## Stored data
────────────────────
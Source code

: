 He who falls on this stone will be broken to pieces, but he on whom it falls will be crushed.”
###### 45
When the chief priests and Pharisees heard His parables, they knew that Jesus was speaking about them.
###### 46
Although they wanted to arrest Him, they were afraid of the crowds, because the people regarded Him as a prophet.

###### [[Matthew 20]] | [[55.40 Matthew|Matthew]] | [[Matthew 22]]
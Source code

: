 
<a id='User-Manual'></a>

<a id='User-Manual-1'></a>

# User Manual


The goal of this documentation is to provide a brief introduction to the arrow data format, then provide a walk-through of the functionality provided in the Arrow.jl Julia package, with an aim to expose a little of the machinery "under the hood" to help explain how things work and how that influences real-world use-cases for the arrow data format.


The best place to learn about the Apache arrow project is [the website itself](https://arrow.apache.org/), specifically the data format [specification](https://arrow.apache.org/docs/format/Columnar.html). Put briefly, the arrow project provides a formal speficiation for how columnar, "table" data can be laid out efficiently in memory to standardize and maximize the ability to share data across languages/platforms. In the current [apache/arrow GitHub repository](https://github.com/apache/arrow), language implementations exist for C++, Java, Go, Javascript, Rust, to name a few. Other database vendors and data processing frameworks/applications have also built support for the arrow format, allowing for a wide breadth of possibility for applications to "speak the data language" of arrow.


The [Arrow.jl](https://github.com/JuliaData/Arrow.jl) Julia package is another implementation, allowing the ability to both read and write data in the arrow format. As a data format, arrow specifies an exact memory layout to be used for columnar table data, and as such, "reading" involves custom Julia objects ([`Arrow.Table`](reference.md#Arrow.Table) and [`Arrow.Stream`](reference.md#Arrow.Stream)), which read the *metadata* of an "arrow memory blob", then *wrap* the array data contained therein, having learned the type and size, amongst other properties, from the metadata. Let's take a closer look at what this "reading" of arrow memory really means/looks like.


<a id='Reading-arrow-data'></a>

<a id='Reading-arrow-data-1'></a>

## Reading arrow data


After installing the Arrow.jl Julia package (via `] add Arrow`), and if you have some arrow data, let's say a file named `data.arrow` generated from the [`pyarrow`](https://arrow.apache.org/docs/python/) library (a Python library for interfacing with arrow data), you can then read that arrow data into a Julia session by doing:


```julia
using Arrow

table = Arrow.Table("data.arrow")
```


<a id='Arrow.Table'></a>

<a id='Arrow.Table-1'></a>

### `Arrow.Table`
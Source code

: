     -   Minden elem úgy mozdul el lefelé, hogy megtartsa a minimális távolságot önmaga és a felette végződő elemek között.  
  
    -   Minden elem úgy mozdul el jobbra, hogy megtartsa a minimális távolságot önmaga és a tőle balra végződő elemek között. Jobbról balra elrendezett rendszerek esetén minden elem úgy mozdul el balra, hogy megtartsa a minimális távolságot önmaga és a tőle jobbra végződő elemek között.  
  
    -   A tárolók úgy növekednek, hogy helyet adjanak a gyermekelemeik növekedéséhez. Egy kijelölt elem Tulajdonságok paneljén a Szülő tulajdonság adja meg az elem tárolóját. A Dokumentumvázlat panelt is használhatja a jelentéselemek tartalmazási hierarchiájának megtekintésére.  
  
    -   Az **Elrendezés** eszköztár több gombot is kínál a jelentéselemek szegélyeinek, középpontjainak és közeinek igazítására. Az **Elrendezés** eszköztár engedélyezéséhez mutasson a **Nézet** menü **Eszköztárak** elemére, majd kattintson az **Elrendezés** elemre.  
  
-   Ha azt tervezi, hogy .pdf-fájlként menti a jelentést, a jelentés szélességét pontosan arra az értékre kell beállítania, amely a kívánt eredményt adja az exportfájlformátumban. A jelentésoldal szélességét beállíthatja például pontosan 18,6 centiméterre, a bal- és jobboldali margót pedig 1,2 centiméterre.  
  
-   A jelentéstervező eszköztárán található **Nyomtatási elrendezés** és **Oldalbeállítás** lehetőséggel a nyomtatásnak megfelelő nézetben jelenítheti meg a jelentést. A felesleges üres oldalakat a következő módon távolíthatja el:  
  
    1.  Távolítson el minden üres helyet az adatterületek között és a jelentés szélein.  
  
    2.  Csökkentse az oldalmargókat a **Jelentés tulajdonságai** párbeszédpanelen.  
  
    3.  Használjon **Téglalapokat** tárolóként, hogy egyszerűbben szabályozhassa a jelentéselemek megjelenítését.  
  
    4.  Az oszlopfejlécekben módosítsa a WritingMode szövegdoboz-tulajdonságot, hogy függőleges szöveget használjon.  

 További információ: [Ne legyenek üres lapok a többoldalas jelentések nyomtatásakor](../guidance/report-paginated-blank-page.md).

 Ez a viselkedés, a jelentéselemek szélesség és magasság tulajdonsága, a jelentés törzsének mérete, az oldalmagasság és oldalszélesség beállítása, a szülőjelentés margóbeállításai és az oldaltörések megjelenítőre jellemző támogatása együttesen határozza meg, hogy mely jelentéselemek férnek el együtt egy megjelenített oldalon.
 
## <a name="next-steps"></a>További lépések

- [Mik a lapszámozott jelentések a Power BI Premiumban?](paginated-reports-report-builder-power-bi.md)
────────────────────
## Goal of the exercise
Return, line for line and unchanged, the data from its first line through the line containing "<a id='User-Manual-1'></a>".

## Reply to the task
Source code

: He who falls on this stone will be broken to pieces, but he on whom it falls will be crushed.”
###### 45
When the chief priests and Pharisees heard His parables, they knew that Jesus was speaking about them.
###### 46
Although they wanted to arrest Him, they were afraid of the crowds, because the people regarded Him as a prophet.

###### [[Matthew 20]] | [[55.40 Matthew|Matthew]] | [[Matthew 22]]
Source code

: 
<a id='User-Manual'></a>

<a id='User-Manual-1'></a>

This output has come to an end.